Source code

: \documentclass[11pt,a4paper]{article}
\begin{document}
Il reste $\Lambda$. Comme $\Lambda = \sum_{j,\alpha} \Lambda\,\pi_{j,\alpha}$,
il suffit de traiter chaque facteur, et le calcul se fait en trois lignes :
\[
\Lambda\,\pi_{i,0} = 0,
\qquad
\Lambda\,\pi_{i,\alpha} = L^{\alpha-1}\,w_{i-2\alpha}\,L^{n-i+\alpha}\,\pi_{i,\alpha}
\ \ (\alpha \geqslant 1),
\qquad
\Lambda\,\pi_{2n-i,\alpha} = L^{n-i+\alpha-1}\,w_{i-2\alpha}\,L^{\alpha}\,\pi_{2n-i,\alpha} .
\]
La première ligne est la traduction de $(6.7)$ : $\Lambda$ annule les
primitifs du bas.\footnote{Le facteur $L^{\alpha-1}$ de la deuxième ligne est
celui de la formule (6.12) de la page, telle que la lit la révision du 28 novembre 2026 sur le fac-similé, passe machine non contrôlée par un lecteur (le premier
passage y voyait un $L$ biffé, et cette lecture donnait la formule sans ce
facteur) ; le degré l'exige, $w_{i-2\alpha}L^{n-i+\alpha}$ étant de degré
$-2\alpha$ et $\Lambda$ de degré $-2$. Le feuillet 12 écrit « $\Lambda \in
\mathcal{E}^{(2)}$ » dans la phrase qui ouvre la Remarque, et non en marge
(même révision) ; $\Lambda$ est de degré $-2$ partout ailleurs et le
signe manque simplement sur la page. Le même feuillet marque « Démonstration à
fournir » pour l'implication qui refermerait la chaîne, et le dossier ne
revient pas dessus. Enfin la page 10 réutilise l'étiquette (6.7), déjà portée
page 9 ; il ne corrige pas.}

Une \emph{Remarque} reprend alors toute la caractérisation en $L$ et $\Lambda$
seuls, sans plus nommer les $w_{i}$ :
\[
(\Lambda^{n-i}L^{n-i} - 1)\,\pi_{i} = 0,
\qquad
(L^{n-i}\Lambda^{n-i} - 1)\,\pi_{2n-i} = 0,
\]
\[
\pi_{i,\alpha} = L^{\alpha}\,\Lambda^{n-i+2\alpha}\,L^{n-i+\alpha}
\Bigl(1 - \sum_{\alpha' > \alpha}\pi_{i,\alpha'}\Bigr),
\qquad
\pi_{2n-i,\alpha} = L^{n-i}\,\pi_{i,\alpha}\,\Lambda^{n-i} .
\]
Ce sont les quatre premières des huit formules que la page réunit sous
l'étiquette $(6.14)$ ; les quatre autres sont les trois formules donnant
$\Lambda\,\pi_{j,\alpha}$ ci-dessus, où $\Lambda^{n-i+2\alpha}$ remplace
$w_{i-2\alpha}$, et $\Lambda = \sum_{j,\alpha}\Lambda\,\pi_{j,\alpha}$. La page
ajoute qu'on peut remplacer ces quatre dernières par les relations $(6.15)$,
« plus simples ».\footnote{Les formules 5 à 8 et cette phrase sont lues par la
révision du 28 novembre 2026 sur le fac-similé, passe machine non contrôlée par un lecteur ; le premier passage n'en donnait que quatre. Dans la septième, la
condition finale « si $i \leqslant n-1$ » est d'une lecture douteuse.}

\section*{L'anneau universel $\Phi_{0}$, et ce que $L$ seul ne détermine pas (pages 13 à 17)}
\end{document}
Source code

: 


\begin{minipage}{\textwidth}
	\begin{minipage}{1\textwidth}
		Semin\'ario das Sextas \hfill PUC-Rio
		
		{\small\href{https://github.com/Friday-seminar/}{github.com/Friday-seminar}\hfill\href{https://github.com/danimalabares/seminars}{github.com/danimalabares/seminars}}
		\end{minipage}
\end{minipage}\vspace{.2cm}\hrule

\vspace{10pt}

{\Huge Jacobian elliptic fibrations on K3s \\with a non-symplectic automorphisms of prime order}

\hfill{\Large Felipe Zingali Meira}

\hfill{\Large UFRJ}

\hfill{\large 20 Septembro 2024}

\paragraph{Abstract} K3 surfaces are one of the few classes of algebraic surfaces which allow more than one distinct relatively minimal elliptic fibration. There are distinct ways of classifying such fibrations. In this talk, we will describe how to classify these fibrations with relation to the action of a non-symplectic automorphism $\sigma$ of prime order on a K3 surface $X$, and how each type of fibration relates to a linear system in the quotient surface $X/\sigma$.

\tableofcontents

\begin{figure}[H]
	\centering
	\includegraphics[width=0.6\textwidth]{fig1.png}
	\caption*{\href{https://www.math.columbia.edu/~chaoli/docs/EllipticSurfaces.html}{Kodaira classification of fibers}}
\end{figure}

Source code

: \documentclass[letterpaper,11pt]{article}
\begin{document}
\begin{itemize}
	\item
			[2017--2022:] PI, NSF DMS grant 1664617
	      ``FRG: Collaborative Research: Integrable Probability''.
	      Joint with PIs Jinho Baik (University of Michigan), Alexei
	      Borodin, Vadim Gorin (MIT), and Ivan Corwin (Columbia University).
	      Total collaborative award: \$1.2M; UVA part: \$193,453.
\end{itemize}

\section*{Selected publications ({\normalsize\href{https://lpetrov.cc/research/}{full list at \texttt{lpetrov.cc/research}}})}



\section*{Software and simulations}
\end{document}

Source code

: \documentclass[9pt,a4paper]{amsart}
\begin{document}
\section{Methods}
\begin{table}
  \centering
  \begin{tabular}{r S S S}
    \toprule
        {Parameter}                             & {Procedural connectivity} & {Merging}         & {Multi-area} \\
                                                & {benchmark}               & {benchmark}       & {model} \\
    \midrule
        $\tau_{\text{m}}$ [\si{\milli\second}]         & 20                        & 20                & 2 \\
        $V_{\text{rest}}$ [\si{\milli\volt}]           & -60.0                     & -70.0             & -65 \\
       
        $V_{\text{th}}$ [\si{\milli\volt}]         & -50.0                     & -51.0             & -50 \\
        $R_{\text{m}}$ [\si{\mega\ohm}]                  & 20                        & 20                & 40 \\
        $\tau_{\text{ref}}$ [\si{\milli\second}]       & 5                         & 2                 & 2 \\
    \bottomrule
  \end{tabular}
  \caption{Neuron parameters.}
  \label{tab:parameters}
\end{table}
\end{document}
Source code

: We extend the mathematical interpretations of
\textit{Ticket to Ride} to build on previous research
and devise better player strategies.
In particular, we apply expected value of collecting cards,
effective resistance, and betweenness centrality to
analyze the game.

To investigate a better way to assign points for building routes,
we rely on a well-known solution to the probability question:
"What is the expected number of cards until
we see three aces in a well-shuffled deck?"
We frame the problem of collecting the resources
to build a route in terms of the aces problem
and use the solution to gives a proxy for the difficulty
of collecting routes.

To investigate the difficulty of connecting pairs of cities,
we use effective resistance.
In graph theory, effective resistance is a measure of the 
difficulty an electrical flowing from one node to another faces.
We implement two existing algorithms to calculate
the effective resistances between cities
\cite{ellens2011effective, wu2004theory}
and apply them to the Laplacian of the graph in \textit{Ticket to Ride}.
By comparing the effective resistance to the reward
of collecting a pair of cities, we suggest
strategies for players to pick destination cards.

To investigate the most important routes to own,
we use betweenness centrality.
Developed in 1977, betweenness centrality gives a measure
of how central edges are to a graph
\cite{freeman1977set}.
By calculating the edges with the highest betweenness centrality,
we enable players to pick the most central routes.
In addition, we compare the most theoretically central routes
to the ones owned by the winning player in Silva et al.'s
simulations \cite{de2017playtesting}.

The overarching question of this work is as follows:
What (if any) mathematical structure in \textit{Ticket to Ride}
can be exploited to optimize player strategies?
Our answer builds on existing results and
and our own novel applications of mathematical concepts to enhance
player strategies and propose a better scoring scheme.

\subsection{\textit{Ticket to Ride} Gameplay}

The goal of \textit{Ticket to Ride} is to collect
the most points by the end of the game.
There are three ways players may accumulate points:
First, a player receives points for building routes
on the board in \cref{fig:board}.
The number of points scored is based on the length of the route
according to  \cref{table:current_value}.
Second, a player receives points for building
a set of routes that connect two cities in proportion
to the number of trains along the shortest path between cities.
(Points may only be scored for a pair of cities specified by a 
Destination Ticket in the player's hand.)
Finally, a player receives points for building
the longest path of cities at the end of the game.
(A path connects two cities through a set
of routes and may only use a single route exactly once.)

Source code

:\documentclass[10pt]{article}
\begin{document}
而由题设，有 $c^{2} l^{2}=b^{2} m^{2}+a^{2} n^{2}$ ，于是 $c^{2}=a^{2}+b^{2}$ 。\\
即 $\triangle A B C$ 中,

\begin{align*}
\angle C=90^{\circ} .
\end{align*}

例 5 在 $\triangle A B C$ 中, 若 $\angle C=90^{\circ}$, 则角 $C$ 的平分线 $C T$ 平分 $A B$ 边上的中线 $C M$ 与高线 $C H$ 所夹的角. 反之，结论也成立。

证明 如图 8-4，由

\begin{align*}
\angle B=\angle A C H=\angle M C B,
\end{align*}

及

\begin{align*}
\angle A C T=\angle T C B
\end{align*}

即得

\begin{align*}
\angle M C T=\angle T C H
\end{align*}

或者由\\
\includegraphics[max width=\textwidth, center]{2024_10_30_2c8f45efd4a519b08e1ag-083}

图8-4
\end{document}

- [Try it]: Transcribe the records above from the line holding "lues par la" down to the line holding "Semin\'ario das Sextas \hfill PUC-Rio", inclusive, without adding anything.

- [Solution for this problem]:
« plus simples ».\footnote{Les formules 5 à 8 et cette phrase sont lues par la
révision du 28 novembre 2026 sur le fac-similé, passe machine non contrôlée par un lecteur ; le premier passage n'en donnait que quatre. Dans la septième, la
condition finale « si $i \leqslant n-1$ » est d'une lecture douteuse.}

\section*{L'anneau universel $\Phi_{0}$, et ce que $L$ seul ne détermine pas (pages 13 à 17)}
\end{document}
Source code

: 


\begin{minipage}{\textwidth}
	\begin{minipage}{1\textwidth}
		Semin\'ario das Sextas \hfill PUC-Rio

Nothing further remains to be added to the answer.